Die Ausgangsposition für die Grünen sind in diesem Wahlkampf günstig: Die Parteiflügel sind diszipliniert. Frühere Diskussionen der Basis, ob man überhaupt mitregieren solle, sind nicht zu hören. Die Gesamtpartei richtet sich nach Regierungsverantwortung aus. Auch das Wahlprogramm ist kein Mammutwerk wie vor fünf Jahren, sondern projektorientiert mit zehn Schwerpunkten, darunter lebenswertes Wohnen, die offene Gesellschaft und moderne Mobilität. Das spricht auch das eigene Wählermilieu an, das zweigeteilt ist: das linke Bürgertum im Kiez, das Wert auf soziale Gerechtigkeit legt und durchaus „rebellisch“ sein kann wie die Kreuzberger Grünen. Und das neue Bildungsbürgertum, gut situierte Berliner, die es sich leisten können, aktiv etwas für den sozialen Interessenausgleich beizutragen. Als Großstadtpartei in der linken Mitte gehen die Grünen sowohl im sozial- als auch christdemokratischen Wählerlager auf Stimmenfang. Koalitionsaussagen wird es im Wahlkampf nicht geben, allenfalls eine erkennbare Präferenz für Rot-Grün.

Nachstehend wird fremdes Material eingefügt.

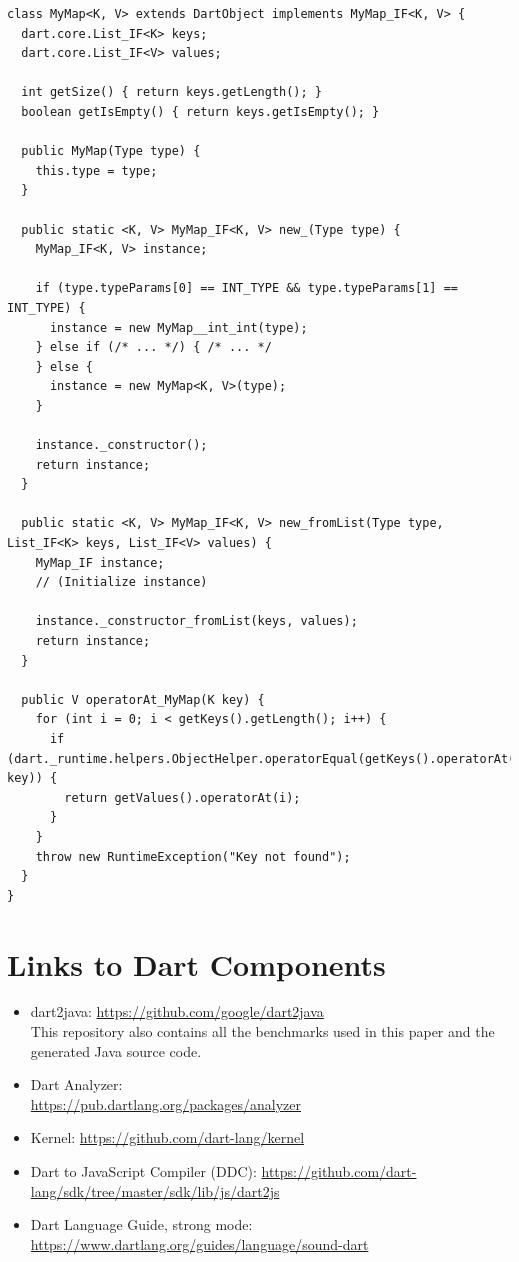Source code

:\documentclass[sigplan,9pt]{acmart}
\begin{document}
\begin{lstlisting}
class MyMap<K, V> extends DartObject implements MyMap_IF<K, V> {
  dart.core.List_IF<K> keys;
  dart.core.List_IF<V> values;

  int getSize() { return keys.getLength(); }
  boolean getIsEmpty() { return keys.getIsEmpty(); }
  
  public MyMap(Type type) {
    this.type = type;
  }
  
  public static <K, V> MyMap_IF<K, V> new_(Type type) {
  	MyMap_IF<K, V> instance;
   
    if (type.typeParams[0] == INT_TYPE && type.typeParams[1] == INT_TYPE) {
      instance = new MyMap__int_int(type);
    } else if (/* ... */) { /* ... */
    } else {
      instance = new MyMap<K, V>(type);
    }
    
    instance._constructor();
    return instance;
  }
  
  public static <K, V> MyMap_IF<K, V> new_fromList(Type type, List_IF<K> keys, List_IF<V> values) {
  	MyMap_IF instance;
    // (Initialize instance)
    
    instance._constructor_fromList(keys, values);
    return instance;
  }
  
  public V operatorAt_MyMap(K key) {
    for (int i = 0; i < getKeys().getLength(); i++) {
      if (dart._runtime.helpers.ObjectHelper.operatorEqual(getKeys().operatorAt(i), key)) {
        return getValues().operatorAt(i);
      }
    }
    throw new RuntimeException("Key not found");
  }
}
\end{lstlisting}

\section{Links to Dart Components}
\begin{itemize}
	\item dart2java: \url{https://github.com/google/dart2java} \\
    This repository also contains all the benchmarks used in this paper and the generated Java source code.
	\item Dart Analyzer:\\ \url{https://pub.dartlang.org/packages/analyzer}
    \item Kernel: \url{https://github.com/dart-lang/kernel}
    \item Dart to JavaScript Compiler (DDC): \url{https://github.com/dart-lang/sdk/tree/master/sdk/lib/js/dart2js}
    \item Dart Language Guide, strong mode: \\ \url{https://www.dartlang.org/guides/language/sound-dart}
\end{itemize}
\end{document}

Dass Müller kürzlich vor Schwarz-Grün warnte, findet Landeschef Wesener „reichlich lächerlich“, da es dafür wohl keine Mehrheit gebe. Dass sich in der SPD besorgte Stimmen mehren, die Grünen könnten noch die SPD mit derzeit 26 Prozent überholen, ruft bei vielen Grünen klammheimliche Freude hervor. Am sozialdemokratischen Gängelband möchten sie zwar nicht mehr geführt werden und pochen auf Eigenständigkeit. Sie sollten sich aber bewusst machen, dass ein Höhenflug drohen kann, der in einem Sturzflug endet.